Burgers cooked up on the stove top over low heat.

A note about food processors: I make this recipe in the food processor because it’s quick and easy. You can also prepare it by finely chopping all the ingredients for a chunkier burger. If you go this route, be sure to steam your beets beforehand so they incorporate better. If you have a smaller food processor (8 cups or less) you may need to process in batches. I always suggest processing the harder and wetter ingredients first (onions, beets, lentils) since they need to be chopped more. Then I add the stickier ingredients (millet, chickpea flour) last since they’re meant to hold all the wetter bits together.

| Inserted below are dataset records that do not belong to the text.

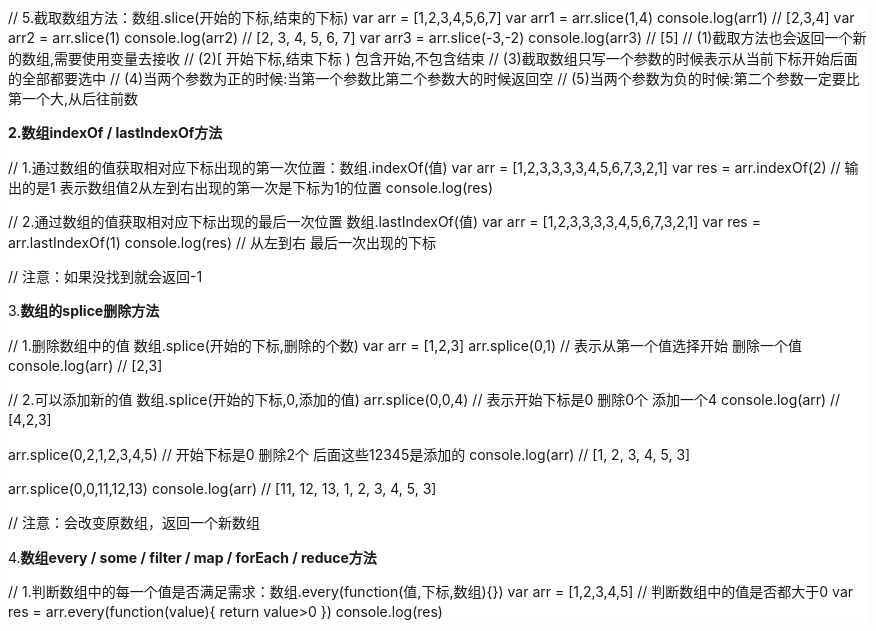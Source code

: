 // 5.截取数组方法：数组.slice(开始的下标,结束的下标)
var arr = [1,2,3,4,5,6,7]
var arr1 = arr.slice(1,4) 
console.log(arr1) // [2,3,4]
var arr2 = arr.slice(1) 
console.log(arr2) // [2, 3, 4, 5, 6, 7]
var arr3 = arr.slice(-3,-2)
console.log(arr3) // [5]
// (1)截取方法也会返回一个新的数组,需要使用变量去接收
// (2)[ 开始下标,结束下标 ) 包含开始,不包含结束
// (3)截取数组只写一个参数的时候表示从当前下标开始后面的全部都要选中
// (4)当两个参数为正的时候:当第一个参数比第二个参数大的时候返回空
// (5)当两个参数为负的时候:第二个参数一定要比第一个大,从后往前数

**2.数组indexOf / lastIndexOf方法**

// 1.通过数组的值获取相对应下标出现的第一次位置：数组.indexOf(值)
var arr = [1,2,3,3,3,3,4,5,6,7,3,2,1]
var res = arr.indexOf(2) // 输出的是1 表示数组值2从左到右出现的第一次是下标为1的位置
console.log(res)

// 2.通过数组的值获取相对应下标出现的最后一次位置 数组.lastIndexOf(值)
var arr = [1,2,3,3,3,3,4,5,6,7,3,2,1]
var res = arr.lastIndexOf(1)
console.log(res) // 从左到右 最后一次出现的下标

// 注意：如果没找到就会返回-1

3.**数组的splice删除方法**

// 1.删除数组中的值 数组.splice(开始的下标,删除的个数)
var arr = [1,2,3]
arr.splice(0,1) // 表示从第一个值选择开始 删除一个值
console.log(arr) // [2,3]

// 2.可以添加新的值 数组.splice(开始的下标,0,添加的值)
arr.splice(0,0,4) // 表示开始下标是0 删除0个 添加一个4
console.log(arr) // [4,2,3]

arr.splice(0,2,1,2,3,4,5) // 开始下标是0 删除2个 后面这些12345是添加的
console.log(arr) // [1, 2, 3, 4, 5, 3]

arr.splice(0,0,11,12,13)
console.log(arr) // [11, 12, 13, 1, 2, 3, 4, 5, 3]

// 注意：会改变原数组，返回一个新数组

4.**数组every / some /  filter / map  / forEach /  reduce方法**

// 1.判断数组中的每一个值是否满足需求：数组.every(function(值,下标,数组){})
var arr = [1,2,3,4,5] 
// 判断数组中的值是否都大于0
var res = arr.every(function(value){
    return value>0
})
console.log(res)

Homemade veggie burgers are a great way to use up vegetables you have sitting in your fridge. You could swap beets for carrot or sweet potato and kale for spinach or arugula. As long as your base elements stay the same, you can play around with different vegetables. You can use raw or steamed veggies too, it’s pretty forgiving. I’ve made these burgers with raw and steamed beets, both were great.

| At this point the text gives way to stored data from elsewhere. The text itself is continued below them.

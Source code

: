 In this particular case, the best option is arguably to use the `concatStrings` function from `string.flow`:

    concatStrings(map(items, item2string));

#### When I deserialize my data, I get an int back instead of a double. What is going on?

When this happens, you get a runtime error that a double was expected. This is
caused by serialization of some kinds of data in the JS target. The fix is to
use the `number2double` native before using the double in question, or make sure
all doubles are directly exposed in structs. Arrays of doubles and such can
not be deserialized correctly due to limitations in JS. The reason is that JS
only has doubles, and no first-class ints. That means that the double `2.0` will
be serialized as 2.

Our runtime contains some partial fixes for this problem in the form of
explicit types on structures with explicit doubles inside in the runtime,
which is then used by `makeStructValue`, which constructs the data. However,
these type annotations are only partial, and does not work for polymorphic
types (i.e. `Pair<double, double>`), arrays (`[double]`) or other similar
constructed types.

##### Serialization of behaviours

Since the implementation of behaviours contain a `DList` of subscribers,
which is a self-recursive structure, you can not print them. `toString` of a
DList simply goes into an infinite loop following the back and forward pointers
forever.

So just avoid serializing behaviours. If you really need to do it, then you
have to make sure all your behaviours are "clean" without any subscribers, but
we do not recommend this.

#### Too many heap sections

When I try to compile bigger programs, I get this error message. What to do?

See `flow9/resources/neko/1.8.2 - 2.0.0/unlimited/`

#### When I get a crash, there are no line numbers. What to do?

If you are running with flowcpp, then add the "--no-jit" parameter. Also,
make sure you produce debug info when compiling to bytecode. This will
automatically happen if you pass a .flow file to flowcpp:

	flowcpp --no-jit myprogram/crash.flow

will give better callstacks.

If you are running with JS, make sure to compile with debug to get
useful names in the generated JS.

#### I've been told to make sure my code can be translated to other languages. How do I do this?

Beefy-looking Beet Burger with Red Lentils & Millet

Fiber-rich gluten-free veggie burgers made two ways: stovetop or oven.
Prep Time20 mins
Cook Time15 mins
Course: Lunch, Main Course
Cuisine: American, Burgers, Gluten-free, Vegan
Keyword: Burger, Legumes, Lentils
Servings: 6

Equipment

  • Food processor

Ingredients

  • 1/2 cup red lentils
  • 1/2 cup millet
  • 2 small beets coarsely chopped
  • large handful kale stems removed, coarsely chopped
  • 1/2 red onion coarsely chopped
  • 3 garlic cloves minces
  • 3 tbsp sunflower seeds
  • 3 tbsp miso paste
  • 2 tbsp ground flax seeds
  • 2 tbsp olive oil
  • 1 tbsp chilli powder
  • 1 tsp smoked paprika
  • 1 tsp garlic powder
  • 1 tsp onion powder
  • 1/4 tsp cayenne pepper
  • 2 tbsp herb de Provence or your favourite dried herb mix
  • 1/2 tsp salt* (optional – omit for low sodium version)
  • 3/4-1 cup chickpea flour amount needed will vary

Instructions

  • Rinse red lentils and cover in water, set aside to soak for 15 minutes.
  • Rinse millet and put it in a pot with one cup of water. Bring to a boil, then reduce heat and let cook until water is absorbed. Remove from heat and let cool.
  • Drain red lentils and discard water. Add all ingredients except millet and chickpea flour into a food processor and pulse until finely chopped.
  • Add millet and half of the chickpea flour and pulse until well incorporated.
  • Add remaining chickpea flour a little at a time until the right texture is achieved. The mix should resemble the texture of ground beef and be sticky enough to shape into balls. The amount of chickpea flour you need will depend on how long you pulsed the ingredients. The mushier they are, the more flour you'll need. If the mixture seems too dry, add a little water to moisten.
  • Separate the mixture in 6 to 8 equal parts and shape into patties. Burgers can be cooked on the stovetop or in the oven. Stovetop burgers will be softer, squishier and more tender in the middle. Oven-baked will be drier but firmer in the middle and less likely to squish when you bite into them.
  • Stovetop: Heat a large well-oiled pan over low temperature. Add burger patties a few at a time, do not overcrowd the pan. Let patties cook for 5 to 10 minutes then flip and repeat. A low cooking temperature will ensure they cook through without burning on the edge.
  • Oven: Preheat oven at 375C. Generously grease a baking sheet or line it with nonstick silicone baking mat and add patties at least 1 inch apart. Bake for 15 minutes, flip and then bake for another 10-15 minutes. They'll be roughly the texture of falafel.

Notes

*I prepare these burgers without salt because the miso adds enough salty umami flavour for my liking. That said, they are significantly less salty than store-bought burgers. If you like salty flavours, up the saltiness by adding 1/2 tsp of salt or add salt to taste at the end before cooking.